Anarcho-tyranny is a term used to describe societies which obsessively regulate and punish law abiding citizens, while being unwilling or unable to protect them from crime, violence and abuses of their good nature. These societies are terrible places to live.
Many people believe that the UK is either already an anarcho-tyranny or close to becoming one.
That argument is strengthened by today’s report that the, ‘heroic yoga teacher stabbed in Southport attacks calls for ban on pointed kitchen knives’. I do not wish to diminish Leanne Lucas’s suffering, or her bravery. Axel Rudakubana stabbed her five times as she fought him off, and managed to save several young girls from him. Leanne is a hero and deserves all the honour and support we can offer her. The fear of knives she has developed since the attack is a perfectly natural response to such horrific trauma.
Violent, dangerous men will always find a way to improvise weapons
But her campaign for ‘a ban on pointed kitchen knives that can be used as weapons’ is deeply misguided.
Perhaps this doesn’t need stating, but those girls in Southport were not killed because kitchen knives have points, nor because Amazon sell knives. They died because despite identifying the risk he posed, the British state failed in its duty to protect its citizens.
Of course, blunt knives can be sharpened, or event improvised, as we have seen in the recent attacks at HMP Frankland.
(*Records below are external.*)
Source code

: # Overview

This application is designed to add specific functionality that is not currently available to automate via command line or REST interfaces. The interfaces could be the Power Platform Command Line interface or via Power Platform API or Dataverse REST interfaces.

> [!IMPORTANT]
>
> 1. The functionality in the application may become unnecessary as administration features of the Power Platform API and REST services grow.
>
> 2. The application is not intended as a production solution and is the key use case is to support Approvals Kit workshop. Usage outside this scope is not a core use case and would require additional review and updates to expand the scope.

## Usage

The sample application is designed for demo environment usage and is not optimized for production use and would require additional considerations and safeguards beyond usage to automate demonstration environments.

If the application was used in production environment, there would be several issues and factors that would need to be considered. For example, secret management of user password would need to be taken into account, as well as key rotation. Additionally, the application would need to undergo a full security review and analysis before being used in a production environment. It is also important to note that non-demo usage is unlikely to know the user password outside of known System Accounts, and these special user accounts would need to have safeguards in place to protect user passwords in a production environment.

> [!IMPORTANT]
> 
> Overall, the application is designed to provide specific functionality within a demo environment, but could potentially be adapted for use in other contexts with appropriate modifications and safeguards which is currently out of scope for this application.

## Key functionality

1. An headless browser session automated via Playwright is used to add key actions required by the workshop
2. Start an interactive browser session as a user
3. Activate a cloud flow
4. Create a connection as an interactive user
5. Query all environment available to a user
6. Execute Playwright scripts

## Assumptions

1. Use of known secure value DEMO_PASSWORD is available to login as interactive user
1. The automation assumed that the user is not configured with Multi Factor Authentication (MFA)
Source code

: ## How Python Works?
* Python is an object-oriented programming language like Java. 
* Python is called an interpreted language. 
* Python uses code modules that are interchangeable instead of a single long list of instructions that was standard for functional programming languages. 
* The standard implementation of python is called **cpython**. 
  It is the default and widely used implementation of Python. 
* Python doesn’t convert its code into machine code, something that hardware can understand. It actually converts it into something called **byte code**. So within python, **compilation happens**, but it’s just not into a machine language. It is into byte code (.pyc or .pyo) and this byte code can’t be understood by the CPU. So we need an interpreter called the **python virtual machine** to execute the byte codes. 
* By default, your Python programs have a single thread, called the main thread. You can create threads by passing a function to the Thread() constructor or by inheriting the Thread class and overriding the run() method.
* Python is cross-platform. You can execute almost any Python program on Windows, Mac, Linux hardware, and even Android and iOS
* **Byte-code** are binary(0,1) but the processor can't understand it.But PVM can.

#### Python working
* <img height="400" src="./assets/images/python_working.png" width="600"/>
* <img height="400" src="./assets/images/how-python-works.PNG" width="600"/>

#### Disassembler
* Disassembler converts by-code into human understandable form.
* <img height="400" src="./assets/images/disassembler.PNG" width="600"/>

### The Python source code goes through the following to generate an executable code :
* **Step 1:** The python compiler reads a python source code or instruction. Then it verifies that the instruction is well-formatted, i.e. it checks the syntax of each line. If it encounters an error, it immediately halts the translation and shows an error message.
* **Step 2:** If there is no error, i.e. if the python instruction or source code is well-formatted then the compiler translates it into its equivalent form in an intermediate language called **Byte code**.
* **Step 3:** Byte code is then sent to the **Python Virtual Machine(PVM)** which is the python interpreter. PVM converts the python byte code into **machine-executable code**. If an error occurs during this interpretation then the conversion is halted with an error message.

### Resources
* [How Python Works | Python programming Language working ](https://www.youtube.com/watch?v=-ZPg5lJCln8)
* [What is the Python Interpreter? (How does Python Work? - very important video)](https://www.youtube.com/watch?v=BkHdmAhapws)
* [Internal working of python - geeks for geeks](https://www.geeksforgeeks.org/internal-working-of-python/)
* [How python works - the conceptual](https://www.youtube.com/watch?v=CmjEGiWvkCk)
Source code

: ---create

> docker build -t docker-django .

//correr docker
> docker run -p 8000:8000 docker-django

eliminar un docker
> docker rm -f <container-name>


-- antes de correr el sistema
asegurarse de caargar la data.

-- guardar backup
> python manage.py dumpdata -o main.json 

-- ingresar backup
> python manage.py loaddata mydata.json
Violent, dangerous men will always find a way to improvise weapons.
So if this campaign were to be successful all that would happen is that life would be made harder for every single law-abiding person who cooks food and the state would be able to claim that it was doing something about knife crime, while ignoring the real issue – the very high number of violent young men who want to stab people. Perfect anarcho-tyranny.
We see this tyranny in the plague of barrier-jumpers on the London Underground, ignored by staff. In the soaring rates of sexual assault and rape while women are not permitted to carry pepper spray to defend themselves. We see it in the jailing of Lucy Connolly after a tweet last summer, when a police ‘protest liaison officer’ told an armed Muslim mob to stash their weapons at the local mosque. This week it has been reported that police tasered and pepper sprayed a 92-year-old man in a wheelchair who was brandishing a butter knife.
The British state’s capacity for force, its ability to control its borders, streets and even whole communities, has collapsed. Fewer than 6 per cent of crimes with a victim result in a charge. Our prisons are full and further mass early releases are inevitable. Our high streets are full of ‘shops’ which serve as obvious money laundering fronts. Economic growth eludes us, however much migration we welcome.
It’s hard to find a measure on which the state is succeeding. Perhaps that’s part of why it so visibly uses violence against those least likely to resist: the law-abiding majority who are most likely to comply. That exercise of force may serve as a way of showing that it can still act.
A state’s first duty is to protect its citizens. No state can be legitimate if it does not fulfil this duty. Banning points on knives while ignoring the real causes of knife crime does nothing to make us safer, and much to make our lives worse. However strongly she feels, and however much of a hero she is, Leanne’s well-meaning campaign should be rejected.